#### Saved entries
☆ ☆ ☆ ☆ ☆
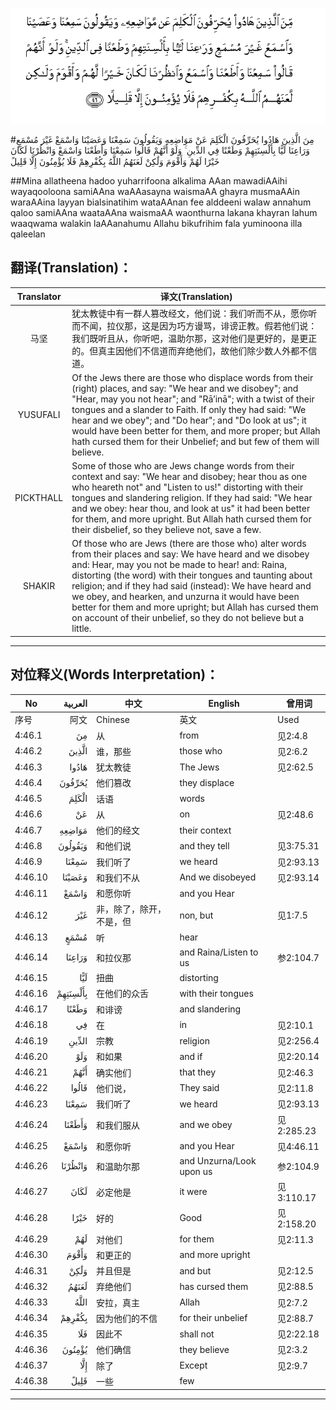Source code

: ![004:046](images/004_046.gif)

#مِنَ الَّذِينَ هَادُوا يُحَرِّفُونَ الْكَلِمَ عَنْ مَوَاضِعِهِ وَيَقُولُونَ سَمِعْنَا وَعَصَيْنَا وَاسْمَعْ غَيْرَ مُسْمَعٍ وَرَاعِنَا لَيًّا بِأَلْسِنَتِهِمْ وَطَعْنًا فِي الدِّينِ ۚ وَلَوْ أَنَّهُمْ قَالُوا سَمِعْنَا وَأَطَعْنَا وَاسْمَعْ وَانْظُرْنَا لَكَانَ خَيْرًا لَهُمْ وَأَقْوَمَ وَلَٰكِنْ لَعَنَهُمُ اللَّهُ بِكُفْرِهِمْ فَلَا يُؤْمِنُونَ إِلَّا قَلِيلً 

##Mina allatheena hadoo yuharrifoona alkalima AAan mawadiAAihi wayaqooloona samiAAna waAAasayna waismaAA ghayra musmaAAin waraAAina layyan bialsinatihim wataAAnan fee alddeeni walaw annahum qaloo samiAAna waataAAna waismaAA waonthurna lakana khayran lahum waaqwama walakin laAAanahumu Allahu bikufrihim fala yuminoona illa qaleelan 

## 翻译(Translation)：

| Translator | 译文(Translation)                                            |
| :--------: | ------------------------------------------------------------ |
|    马坚    | 犹太教徒中有一群人篡改经文，他们说：我们听而不从，愿你听而不闻，拉仪那，这是因为巧方谩骂，诽谤正教。假若他们说：我们既听且从，你听吧，温助尔那，这对他们是更好的，是更正的。但真主因他们不信道而弃绝他们，故他们除少数人外都不信道。 |
|  YUSUFALI  | Of the Jews there are those who displace words from their (right) places, and say: "We hear and we disobey"; and "Hear, may you not hear"; and "Rā’inā"; with a twist of their tongues and a slander to Faith. If only they had said: "We hear and we obey"; and "Do hear"; and "Do look at us"; it would have been better for them, and more proper; but Allah hath cursed them for their Unbelief; and but few of them will believe. |
| PICKTHALL  | Some of those who are Jews change words from their context and say: "We hear and disobey; hear thou as one who heareth not" and "Listen to us!" distorting with their tongues and slandering religion. If they had said: "We hear and we obey: hear thou, and look at us" it had been better for them, and more upright. But Allah hath cursed them for their disbelief, so they believe not, save a few. |
|   SHAKIR   | Of those who are Jews (there are those who) alter words from their places and say: We have heard and we disobey and: Hear, may you not be made to hear! and: Raina, distorting (the word) with their tongues and taunting about religion; and if they had said (instead): We have heard and we obey, and hearken, and unzurna it would have been better for them and more upright; but Allah has cursed them on account of their unbelief, so they do not believe but a little. |

---

## 对位释义(Words Interpretation)：

| No   | العربية | 中文    | English | 曾用词 |
| ---- | ------: | ------- | ------- | ------ |
| 序号 |    阿文 | Chinese | 英文    | Used   |
| 4:46.1  | مِنَ       | 从                       | from                     | 见2:4.8    |
| 4:46.2  | الَّذِينَ    | 谁，那些                 | those who                | 见2:6.2    |
| 4:46.3  | هَادُوا    | 犹太教徒                 | The Jews                 | 见2:62.5   |
| 4:46.4  | يُحَرِّفُونَ   | 他们篡改                 | they displace            |            |
| 4:46.5  | الْكَلِمَ    | 话语                     | words                    |            |
| 4:46.6  | عَنْ       | 从                       | on                       | 见2:48.6   |
| 4:46.7  | مَوَاضِعِهِ   | 他们的经文               | their context            |            |
| 4:46.8  | وَيَقُولُونَ  | 和他们说                 | and they tell            | 见3:75.31  |
| 4:46.9  | سَمِعْنَا    | 我们听了                 | we heard                 | 见2:93.13  |
| 4:46.10 | وَعَصَيْنَا   | 和我们不从               | And we disobeyed         | 见2:93.14  |
| 4:46.11 | وَاسْمَعْ    | 和愿你听                 | and you Hear             |            |
| 4:46.12 | غَيْرَ      | 非，除了，除开，不是，但 | non, but                 | 见1:7.5    |
| 4:46.13 | مُسْمَعٍ     | 听                       | hear                     |            |
| 4:46.14 | وَرَاعِنَا   | 和拉仪那                 | and Raina/Listen to us   | 参2:104.7  |
| 4:46.15 | لَيًّا      | 扭曲                     | distorting               |            |
| 4:46.16 | بِأَلْسِنَتِهِمْ | 在他们的众舌             | with their tongues       |            |
| 4:46.17 | وَطَعْنًا    | 和诽谤                   | and slandering           |            |
| 4:46.18 | فِي       | 在                       | in                       | 见2:10.1   |
| 4:46.19 | الدِّينِ    | 宗教                     | religion                 | 见2:256.4  |
| 4:46.20 | وَلَوْ      | 和如果                   | and if                   | 见2:20.14  |
| 4:46.21 | أَنَّهُمْ     | 确实他们                 | that they                | 见2:46.3   |
| 4:46.22 | قَالُوا    | 他们说，                 | They said                | 见2:11.8   |
| 4:46.23 | سَمِعْنَا    | 我们听了                 | we heard                 | 见2:93.13  |
| 4:46.24 | وَأَطَعْنَا   | 和我们服从               | and we obey              | 见2:285.23 |
| 4:46.25 | وَاسْمَعْ    | 和愿你听                 | and you Hear             | 见4:46.11  |
| 4:46.26 | وَانْظُرْنَا  | 和温助尔那               | and Unzurna/Look upon us | 参2:104.9  |
| 4:46.27 | لَكَانَ     | 必定他是                 | it were                  | 见3:110.17 |
| 4:46.28 | خَيْرًا     | 好的                     | Good                     | 见2:158.20 |
| 4:46.29 | لَهُمْ      | 对他们                   | for them                 | 见2:11.3   |
| 4:46.30 | وَأَقْوَمَ    | 和更正的                 | and more upright         |            |
| 4:46.31 | وَلَٰكِنْ     | 并且但是                 | and but                  | 见2:12.5   |
| 4:46.32 | لَعَنَهُمُ    | 弃绝他们                 | has cursed them          | 见2:88.5   |
| 4:46.33 | اللَّهُ     | 安拉，真主               | Allah                    | 见2:7.2 |
| 4:46.34 | بِكُفْرِهِمْ   | 因为他们的不信           | for their unbelief       | 见2:88.7   |
| 4:46.35 | فَلَا      | 因此不                   | shall not                | 见2:22.18  |
| 4:46.36 | يُؤْمِنُونَ   | 他们确信                 | they believe             | 见2:3.2    |
| 4:46.37 | إِلَّا      | 除了                     | Except                   | 见2:9.7    |
| 4:46.38 | قَلِيلً     | 一些                     | few                      |            |

---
☆ ☆ ☆ ☆ ☆
#### THE PROBLEM
Work through the records line by line and tally those that include the word "Jews". Give the number alone.

#### FINISHED TASK
4